Emma watches him go, and once the door clicks shut behind him she takes the hair she plucked from the sleeve of his sweater and places it carefully on the sheet of paper that bears his name. She folds the paper several times upon itself until the hair is safely enclosed within it and puts it in her pocket. 
~
The moon is high in the sky, round and luminous, when Emma lights the fire beneath her cauldron with a flick of her wrist. She tosses in a bit of this and a pinch of that, gives it a stir and lets it simmer as she consults a crumbling, leather-bound book. 
The grey cat leaps onto her table, delicately avoiding the bottles of potions and powders that litter it. He sits on the edge and curls his tail around his paws, regarding her with his cool blue eyes.
“He saw you,” the cat says. 
“I know.” 
The cat flicks the tip of his tail. “He heard me.” 
“I know, David!” Emma huffs in annoyance as she stirs the contents of the cauldron. 
“Who is he?”
“That I don’t know.” 
She tips a handful of bright blue powder from a glass bottle and into her palm, then tosses it into the cauldron. The contents bubble up with a hiss then settle into a smooth, flat surface. Onto which, when she drops the single dark hair upon it, resolves the image of Killian Jones. 
“But I intend to find out.” 
~
He’s back again three days later, having finished his book and found himself unable to stop wondering what other gems may be among the pile that Emma has tucked away for him. The one he bought was more satisfying than anything he can recall reading since his youth, when tales of adventure kept him awake late into the night, reading beneath the covers with a flickering torch so Liam wouldn’t see. 

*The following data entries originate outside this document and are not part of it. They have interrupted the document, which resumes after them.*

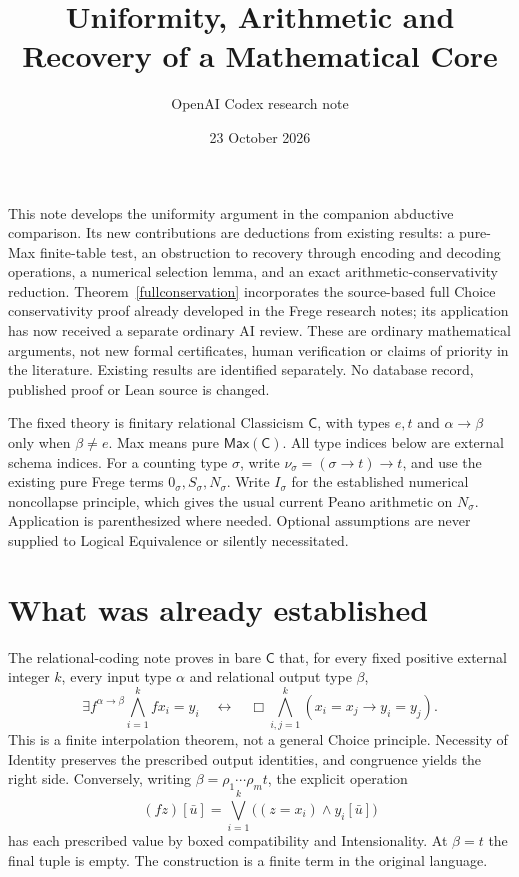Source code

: \documentclass[11pt]{article}
\title{Uniformity, Arithmetic and Recovery of a Mathematical Core}
\author{OpenAI Codex research note}
\date{23 October 2026}
\newcommand{\C}{\mathsf C}
\newcommand{\Max}{\mathsf{Max}}
\begin{document}
\maketitle

This note develops the uniformity argument in the companion abductive comparison. Its new contributions are deductions from existing results: a pure-Max finite-table test, an obstruction to recovery through encoding and decoding operations, a numerical selection lemma, and an exact arithmetic-conservativity reduction. Theorem~\ref{fullconservation} incorporates the source-based full Choice conservativity proof already developed in the Frege research notes; its application has now received a separate ordinary AI review. These are ordinary mathematical arguments, not new formal certificates, human verification or claims of priority in the literature. Existing results are identified separately. No database record, published proof or Lean source is changed.

The fixed theory is finitary relational Classicism $\C$, with types $e,t$ and $\alpha\to\beta$ only when $\beta\ne e$. Max means pure $\Max(\C)$. All type indices below are external schema indices. For a counting type $\sigma$, write $\nu_\sigma=(\sigma\to t)\to t$, and use the existing pure Frege terms $0_\sigma,S_\sigma,N_\sigma$. Write $I_\sigma$ for the established numerical noncollapse principle, which gives the usual current Peano arithmetic on $N_\sigma$. Application is parenthesized where needed. Optional assumptions are never supplied to Logical Equivalence or silently necessitated.

\section{What was already established}

The relational-coding note \cite[\S13]{coding} proves in bare $\C$ that, for every fixed positive external integer $k$, every input type $\alpha$ and relational output type $\beta$,
\begin{equation}\label{finite}
 \exists f^{\alpha\to\beta}\bigwedge_{i=1}^{k}fx_i=y_i
 \quad\longleftrightarrow\quad
 \Box\bigwedge_{i,j=1}^{k}(x_i=x_j\to y_i=y_j).
\end{equation}
This is a finite interpolation theorem, not a general Choice principle. Necessity of Identity preserves the prescribed output identities, and congruence yields the right side. Conversely, writing $\beta=\rho_1\cdots\rho_m t$, the explicit operation
\[
 (fz)[\bar u]=\bigvee_{i=1}^{k}\bigl((z=x_i)\land y_i[\bar u]\bigr)
\]
has each prescribed value by boxed compatibility and Intensionality. At $\beta=t$ the final tuple is empty. The construction is a finite term in the original language.
\end{document}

Killian knows now that Liam did see, but kept it to himself. 
He feels so little these days other than tired, worn threadbare by stress and sadness, and a book that not only holds his interest but actively engages it is an inestimable treasure. These past few nights have seen him sleeping soundly through them, his mind too exhausted—in the good way this time—to keep him awake with remembering. And all because of a beautiful woman who found him a book. 
This Emma has a gift, he thinks, and with it she’s given him one. He’s deeply grateful but he wants more. Needs more. Needs to know more about her. 
The cat is not in the window when he arrives this time, nor is Emma anywhere to be seen. The shop itself is perfectly normal—he’s not sure why he thought it might be otherwise—with its crooked shelves standing straight…well, not straight precisely but lined up, er, in a line… He sighs. It makes sense in his head. 
He heads back towards the cafe, which is empty save for the cat and a young woman with short, dark hair upon whose lap he’s sprawled, his pose relaxed but his gaze sharply observant. The woman is petite and very pretty, reclining in her chair at an odd angle to accommodate the cat’s generous size, holding her book carefully in one hand and stroking his head with the other while a cup of coffee steams invitingly on the table beside her. She casts the cup a longing look from time to time, but it’s too far away for her to reach without disturbing the cat and so she leaves it be. 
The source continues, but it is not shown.